(Work item) Please give back, word for word, each line from the start of the entries through the one in which "### Cloud GPU example" is found.

(Working data)
Segment Open

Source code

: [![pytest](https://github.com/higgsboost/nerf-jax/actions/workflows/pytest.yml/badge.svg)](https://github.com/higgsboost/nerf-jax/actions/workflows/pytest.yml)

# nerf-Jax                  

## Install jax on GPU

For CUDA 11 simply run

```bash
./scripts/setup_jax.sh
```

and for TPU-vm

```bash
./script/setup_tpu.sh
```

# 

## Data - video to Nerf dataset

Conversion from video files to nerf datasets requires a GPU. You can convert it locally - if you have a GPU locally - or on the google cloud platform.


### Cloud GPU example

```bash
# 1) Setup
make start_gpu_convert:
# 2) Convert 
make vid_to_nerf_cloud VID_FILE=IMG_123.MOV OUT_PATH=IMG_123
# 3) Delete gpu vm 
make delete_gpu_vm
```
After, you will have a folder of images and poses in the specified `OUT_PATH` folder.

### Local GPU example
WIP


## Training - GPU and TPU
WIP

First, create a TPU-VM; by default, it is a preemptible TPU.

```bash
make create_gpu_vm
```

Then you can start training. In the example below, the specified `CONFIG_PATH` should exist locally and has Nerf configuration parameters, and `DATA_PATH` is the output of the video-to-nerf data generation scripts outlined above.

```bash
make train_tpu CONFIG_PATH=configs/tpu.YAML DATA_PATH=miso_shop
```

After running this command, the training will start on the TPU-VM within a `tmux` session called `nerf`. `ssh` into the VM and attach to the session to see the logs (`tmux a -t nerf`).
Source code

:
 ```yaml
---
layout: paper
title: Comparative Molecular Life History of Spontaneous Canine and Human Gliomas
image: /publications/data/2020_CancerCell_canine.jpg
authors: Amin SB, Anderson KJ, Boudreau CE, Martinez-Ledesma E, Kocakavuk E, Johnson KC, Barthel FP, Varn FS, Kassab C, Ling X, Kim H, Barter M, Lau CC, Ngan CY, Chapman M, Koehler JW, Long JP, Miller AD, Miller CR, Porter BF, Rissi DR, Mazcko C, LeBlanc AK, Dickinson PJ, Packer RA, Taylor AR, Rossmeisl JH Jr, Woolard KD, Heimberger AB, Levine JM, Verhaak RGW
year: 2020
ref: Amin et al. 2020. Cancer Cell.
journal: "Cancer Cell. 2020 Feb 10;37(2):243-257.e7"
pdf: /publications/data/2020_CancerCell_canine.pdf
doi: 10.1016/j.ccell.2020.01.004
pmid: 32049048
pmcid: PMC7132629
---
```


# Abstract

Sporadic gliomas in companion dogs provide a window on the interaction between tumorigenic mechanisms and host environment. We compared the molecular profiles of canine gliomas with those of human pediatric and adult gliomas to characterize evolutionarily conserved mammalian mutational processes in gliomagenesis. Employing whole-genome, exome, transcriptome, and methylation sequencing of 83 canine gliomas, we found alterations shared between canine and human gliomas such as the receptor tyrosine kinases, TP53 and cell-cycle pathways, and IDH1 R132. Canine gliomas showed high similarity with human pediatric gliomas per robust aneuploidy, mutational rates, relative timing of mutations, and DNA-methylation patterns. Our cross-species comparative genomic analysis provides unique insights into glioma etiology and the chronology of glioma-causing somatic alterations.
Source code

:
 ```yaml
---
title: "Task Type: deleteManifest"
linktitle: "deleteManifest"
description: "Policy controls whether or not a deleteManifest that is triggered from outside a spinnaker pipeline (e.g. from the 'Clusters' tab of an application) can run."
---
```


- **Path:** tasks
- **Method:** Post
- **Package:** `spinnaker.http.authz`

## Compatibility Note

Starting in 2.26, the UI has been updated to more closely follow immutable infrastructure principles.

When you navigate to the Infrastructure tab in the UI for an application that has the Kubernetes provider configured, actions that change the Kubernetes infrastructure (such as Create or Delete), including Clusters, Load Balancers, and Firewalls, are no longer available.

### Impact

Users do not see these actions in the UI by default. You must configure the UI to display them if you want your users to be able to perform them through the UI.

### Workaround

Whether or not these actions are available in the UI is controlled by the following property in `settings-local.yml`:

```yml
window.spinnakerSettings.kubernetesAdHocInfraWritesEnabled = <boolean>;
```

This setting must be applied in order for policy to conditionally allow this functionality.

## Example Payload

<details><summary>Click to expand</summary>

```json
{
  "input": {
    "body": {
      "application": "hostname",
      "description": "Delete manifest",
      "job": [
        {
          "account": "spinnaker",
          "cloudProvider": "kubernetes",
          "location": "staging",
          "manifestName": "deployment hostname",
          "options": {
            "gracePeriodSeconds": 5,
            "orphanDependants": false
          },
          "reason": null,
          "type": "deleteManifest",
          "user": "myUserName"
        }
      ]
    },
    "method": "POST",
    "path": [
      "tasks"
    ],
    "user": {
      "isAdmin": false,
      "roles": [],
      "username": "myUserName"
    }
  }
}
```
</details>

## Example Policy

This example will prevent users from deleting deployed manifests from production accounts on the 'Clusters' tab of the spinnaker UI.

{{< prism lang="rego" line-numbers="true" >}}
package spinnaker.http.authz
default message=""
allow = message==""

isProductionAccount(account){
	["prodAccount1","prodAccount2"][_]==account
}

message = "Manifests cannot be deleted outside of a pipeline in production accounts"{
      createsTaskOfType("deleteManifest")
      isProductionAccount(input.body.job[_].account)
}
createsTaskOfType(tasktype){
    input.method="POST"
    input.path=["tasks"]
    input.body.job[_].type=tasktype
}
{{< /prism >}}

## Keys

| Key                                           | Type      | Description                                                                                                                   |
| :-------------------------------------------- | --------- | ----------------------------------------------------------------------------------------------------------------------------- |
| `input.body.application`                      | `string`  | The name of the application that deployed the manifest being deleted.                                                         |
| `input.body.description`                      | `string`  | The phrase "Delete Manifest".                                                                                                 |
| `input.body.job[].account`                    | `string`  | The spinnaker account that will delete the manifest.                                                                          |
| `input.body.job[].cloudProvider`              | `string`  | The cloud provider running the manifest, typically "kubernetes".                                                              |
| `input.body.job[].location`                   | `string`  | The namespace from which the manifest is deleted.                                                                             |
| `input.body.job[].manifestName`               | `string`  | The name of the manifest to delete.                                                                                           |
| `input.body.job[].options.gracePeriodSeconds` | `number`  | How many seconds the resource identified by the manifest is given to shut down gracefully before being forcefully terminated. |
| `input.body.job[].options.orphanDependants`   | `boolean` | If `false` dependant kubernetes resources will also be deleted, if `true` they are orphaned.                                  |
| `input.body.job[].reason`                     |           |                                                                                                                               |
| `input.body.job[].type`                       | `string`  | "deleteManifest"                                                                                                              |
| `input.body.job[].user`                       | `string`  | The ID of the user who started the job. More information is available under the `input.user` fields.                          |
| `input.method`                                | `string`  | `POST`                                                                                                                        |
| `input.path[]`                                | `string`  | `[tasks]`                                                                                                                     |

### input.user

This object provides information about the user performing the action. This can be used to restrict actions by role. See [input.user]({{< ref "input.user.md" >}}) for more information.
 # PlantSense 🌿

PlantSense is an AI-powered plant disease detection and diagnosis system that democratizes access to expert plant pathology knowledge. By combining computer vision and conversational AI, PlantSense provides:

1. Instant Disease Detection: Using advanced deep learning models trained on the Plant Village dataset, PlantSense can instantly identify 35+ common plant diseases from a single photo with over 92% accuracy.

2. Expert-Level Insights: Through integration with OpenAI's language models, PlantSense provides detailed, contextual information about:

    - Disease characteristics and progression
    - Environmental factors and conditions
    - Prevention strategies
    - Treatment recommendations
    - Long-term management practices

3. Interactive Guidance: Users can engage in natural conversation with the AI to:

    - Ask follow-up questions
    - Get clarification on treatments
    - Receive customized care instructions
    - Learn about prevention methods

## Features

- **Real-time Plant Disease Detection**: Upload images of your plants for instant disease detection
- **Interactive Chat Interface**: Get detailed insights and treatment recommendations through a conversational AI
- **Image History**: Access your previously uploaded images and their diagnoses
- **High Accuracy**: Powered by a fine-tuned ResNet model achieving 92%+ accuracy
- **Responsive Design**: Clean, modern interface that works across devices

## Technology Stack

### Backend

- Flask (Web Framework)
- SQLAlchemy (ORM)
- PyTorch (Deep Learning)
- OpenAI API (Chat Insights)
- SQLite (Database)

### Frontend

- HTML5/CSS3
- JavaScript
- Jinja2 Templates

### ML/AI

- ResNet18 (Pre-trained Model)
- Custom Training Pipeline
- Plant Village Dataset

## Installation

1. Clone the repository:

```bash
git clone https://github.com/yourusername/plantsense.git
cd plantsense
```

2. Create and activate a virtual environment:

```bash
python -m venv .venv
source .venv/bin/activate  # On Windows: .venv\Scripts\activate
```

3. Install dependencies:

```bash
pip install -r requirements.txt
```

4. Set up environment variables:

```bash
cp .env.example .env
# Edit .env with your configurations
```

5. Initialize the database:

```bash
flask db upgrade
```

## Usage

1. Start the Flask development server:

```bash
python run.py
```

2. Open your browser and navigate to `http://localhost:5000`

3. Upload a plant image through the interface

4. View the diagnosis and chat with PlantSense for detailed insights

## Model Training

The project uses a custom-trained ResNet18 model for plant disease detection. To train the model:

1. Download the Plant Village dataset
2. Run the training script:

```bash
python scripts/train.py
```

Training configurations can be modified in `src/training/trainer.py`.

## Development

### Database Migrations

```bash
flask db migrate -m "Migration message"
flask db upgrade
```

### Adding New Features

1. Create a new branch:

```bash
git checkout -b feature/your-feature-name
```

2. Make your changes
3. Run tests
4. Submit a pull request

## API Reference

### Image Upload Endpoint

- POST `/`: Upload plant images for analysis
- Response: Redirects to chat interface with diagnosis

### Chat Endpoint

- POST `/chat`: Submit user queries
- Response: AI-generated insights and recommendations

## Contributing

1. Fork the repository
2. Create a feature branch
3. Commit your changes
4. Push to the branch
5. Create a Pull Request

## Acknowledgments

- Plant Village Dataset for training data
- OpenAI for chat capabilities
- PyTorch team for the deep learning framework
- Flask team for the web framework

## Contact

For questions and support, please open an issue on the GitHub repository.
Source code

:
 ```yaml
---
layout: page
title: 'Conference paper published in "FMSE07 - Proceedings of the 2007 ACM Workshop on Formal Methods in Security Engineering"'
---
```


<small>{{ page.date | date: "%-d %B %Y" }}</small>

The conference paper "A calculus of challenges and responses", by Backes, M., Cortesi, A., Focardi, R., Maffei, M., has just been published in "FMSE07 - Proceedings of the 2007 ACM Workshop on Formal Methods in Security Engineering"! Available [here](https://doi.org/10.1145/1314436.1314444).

Segment Closed

(Output for this task)
Source code

: [![pytest](https://github.com/higgsboost/nerf-jax/actions/workflows/pytest.yml/badge.svg)](https://github.com/higgsboost/nerf-jax/actions/workflows/pytest.yml)

# nerf-Jax                  

## Install jax on GPU

For CUDA 11 simply run

```bash
./scripts/setup_jax.sh
```

and for TPU-vm

```bash
./script/setup_tpu.sh
```

# 

## Data - video to Nerf dataset

Conversion from video files to nerf datasets requires a GPU. You can convert it locally - if you have a GPU locally - or on the google cloud platform.


### Cloud GPU example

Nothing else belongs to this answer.